Overthinking Causes Hallucination: Tracing Confounder Propagation in Vision Language Models
This research addresses the critical problem of hallucination in Vision Language Models, which impacts the reliability and trustworthiness of AI systems for all users.
Vision Language Models (VLMs) frequently hallucinate non-existent objects, and this paper demonstrates that this issue stems from a process called 'overthinking,' where models repeatedly revise object hypotheses across layers before committing to an incorrect answer. By introducing the Overthinking Score, the authors significantly improved hallucination detection, achieving 78.9% F1 on MSCOCO and 71.58% on AMBER.

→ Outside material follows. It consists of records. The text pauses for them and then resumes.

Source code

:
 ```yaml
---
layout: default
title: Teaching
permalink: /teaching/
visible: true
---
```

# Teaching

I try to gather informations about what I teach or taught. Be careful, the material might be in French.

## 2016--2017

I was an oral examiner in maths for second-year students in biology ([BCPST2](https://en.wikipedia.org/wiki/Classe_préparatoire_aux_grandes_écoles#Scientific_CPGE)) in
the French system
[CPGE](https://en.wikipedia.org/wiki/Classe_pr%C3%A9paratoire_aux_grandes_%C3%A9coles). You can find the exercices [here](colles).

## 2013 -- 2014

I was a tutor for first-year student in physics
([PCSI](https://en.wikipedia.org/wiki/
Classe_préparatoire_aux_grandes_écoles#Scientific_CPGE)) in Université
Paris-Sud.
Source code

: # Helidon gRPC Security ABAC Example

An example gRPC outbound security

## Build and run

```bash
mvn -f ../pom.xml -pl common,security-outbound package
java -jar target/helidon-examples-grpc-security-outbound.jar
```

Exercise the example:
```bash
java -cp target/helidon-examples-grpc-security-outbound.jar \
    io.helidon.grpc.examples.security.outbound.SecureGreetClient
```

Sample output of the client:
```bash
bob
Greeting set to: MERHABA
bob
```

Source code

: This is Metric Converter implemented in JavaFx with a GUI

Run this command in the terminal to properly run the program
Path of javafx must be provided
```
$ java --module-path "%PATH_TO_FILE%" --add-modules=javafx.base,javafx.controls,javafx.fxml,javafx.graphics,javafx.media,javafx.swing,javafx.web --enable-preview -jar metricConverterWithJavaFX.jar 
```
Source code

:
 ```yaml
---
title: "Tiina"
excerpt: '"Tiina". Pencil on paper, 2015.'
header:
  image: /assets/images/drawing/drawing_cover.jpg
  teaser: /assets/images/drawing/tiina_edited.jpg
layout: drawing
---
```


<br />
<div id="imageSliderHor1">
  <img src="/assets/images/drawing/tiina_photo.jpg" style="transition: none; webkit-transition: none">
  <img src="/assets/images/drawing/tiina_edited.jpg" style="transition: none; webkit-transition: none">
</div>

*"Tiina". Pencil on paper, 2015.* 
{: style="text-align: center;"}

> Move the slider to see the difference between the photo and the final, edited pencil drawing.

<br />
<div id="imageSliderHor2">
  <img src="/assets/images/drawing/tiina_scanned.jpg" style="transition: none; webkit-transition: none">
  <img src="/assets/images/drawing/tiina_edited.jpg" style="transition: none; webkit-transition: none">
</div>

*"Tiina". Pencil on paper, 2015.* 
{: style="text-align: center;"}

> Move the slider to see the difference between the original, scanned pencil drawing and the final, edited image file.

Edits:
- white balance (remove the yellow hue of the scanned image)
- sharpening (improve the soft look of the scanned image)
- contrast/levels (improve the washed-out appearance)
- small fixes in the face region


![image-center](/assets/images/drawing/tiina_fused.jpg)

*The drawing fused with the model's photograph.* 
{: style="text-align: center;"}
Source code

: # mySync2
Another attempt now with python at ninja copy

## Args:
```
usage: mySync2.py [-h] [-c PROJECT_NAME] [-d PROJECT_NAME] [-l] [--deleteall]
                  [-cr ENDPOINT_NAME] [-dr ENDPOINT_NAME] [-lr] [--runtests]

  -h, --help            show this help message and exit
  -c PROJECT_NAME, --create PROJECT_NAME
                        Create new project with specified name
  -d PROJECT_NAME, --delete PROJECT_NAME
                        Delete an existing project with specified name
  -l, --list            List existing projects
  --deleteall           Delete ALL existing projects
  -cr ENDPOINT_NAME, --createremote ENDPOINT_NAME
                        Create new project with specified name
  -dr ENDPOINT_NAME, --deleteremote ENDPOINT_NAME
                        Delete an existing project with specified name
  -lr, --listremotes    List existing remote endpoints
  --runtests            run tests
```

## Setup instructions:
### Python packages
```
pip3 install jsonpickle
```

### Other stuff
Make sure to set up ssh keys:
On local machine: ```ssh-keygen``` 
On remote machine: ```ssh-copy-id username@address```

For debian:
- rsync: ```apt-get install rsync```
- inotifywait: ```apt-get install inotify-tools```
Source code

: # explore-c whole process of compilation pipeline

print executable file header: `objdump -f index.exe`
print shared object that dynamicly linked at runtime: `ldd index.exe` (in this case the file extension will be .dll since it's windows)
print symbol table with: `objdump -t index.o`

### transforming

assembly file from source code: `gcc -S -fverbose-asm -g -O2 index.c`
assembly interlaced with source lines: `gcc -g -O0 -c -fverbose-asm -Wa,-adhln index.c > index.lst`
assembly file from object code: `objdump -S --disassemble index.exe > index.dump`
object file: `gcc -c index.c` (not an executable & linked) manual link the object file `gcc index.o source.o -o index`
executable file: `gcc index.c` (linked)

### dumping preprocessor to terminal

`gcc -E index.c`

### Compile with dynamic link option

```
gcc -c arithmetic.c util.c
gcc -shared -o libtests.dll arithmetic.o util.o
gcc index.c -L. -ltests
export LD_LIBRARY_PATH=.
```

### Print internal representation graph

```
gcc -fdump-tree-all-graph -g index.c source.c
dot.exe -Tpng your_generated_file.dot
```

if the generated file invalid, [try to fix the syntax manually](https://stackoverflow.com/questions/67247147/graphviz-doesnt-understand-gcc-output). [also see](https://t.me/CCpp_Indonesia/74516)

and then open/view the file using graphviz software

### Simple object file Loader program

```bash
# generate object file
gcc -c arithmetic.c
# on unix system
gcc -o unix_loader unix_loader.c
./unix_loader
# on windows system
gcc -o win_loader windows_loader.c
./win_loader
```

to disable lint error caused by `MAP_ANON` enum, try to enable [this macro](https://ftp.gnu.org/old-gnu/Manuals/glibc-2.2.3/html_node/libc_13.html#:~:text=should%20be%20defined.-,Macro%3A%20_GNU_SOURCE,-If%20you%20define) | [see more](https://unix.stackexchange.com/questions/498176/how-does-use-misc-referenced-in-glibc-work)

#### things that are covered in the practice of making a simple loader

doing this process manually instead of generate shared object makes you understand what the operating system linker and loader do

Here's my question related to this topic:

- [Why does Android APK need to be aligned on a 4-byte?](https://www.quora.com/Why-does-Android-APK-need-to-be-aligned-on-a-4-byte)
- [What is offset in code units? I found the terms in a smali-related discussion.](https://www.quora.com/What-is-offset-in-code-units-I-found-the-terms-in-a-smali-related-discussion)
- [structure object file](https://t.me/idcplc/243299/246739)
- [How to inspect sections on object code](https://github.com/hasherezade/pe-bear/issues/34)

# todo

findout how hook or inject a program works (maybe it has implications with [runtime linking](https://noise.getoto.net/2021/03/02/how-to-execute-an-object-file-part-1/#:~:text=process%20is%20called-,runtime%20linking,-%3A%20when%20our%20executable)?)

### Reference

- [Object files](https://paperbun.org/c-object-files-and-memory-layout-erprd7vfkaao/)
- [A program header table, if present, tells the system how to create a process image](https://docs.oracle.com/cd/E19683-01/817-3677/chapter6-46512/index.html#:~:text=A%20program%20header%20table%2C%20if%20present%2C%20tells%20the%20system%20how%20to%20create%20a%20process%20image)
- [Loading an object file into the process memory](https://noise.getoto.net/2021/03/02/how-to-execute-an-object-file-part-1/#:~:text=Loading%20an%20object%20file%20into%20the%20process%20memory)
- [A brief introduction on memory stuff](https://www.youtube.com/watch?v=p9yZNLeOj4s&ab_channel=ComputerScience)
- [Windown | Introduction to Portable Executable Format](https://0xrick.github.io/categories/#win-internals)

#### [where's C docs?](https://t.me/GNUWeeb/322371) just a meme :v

Vision Language models (VLMs) often hallucinate non-existent objects. Detecting hallucination is analogous to detecting deception: a single final statement is insufficient, one must examine the underlying reasoning process. Yet existing detectors rely mostly on final-layer signals. Attention-based methods assume hallucinated tokens exhibit low attention, while entropy-based ones use final-step uncertainty. Our analysis reveals the opposite: hallucinated objects can exhibit peaked attention due to contextual priors; and models often express high confidence because intermediate layers have already converged to an incorrect hypothesis. We show that the key to hallucination detection lies within the model's thought process, not its final output. By probing decoder layers, we uncover a previously overlooked behavior, overthinking: models repeatedly revise object hypotheses across layers before committing to an incorrect answer. Once the model latches onto a confounded hypothesis, it can propagate through subsequent layers, ultimately causing hallucination. To capture this behavior, we introduce the Overthinking Score, a metric to measure how many competing hypotheses the model entertains and how unstable these hypotheses are across layers. This score significantly improves hallucination detection: 78.9% F1 on MSCOCO and 71.58% on AMBER.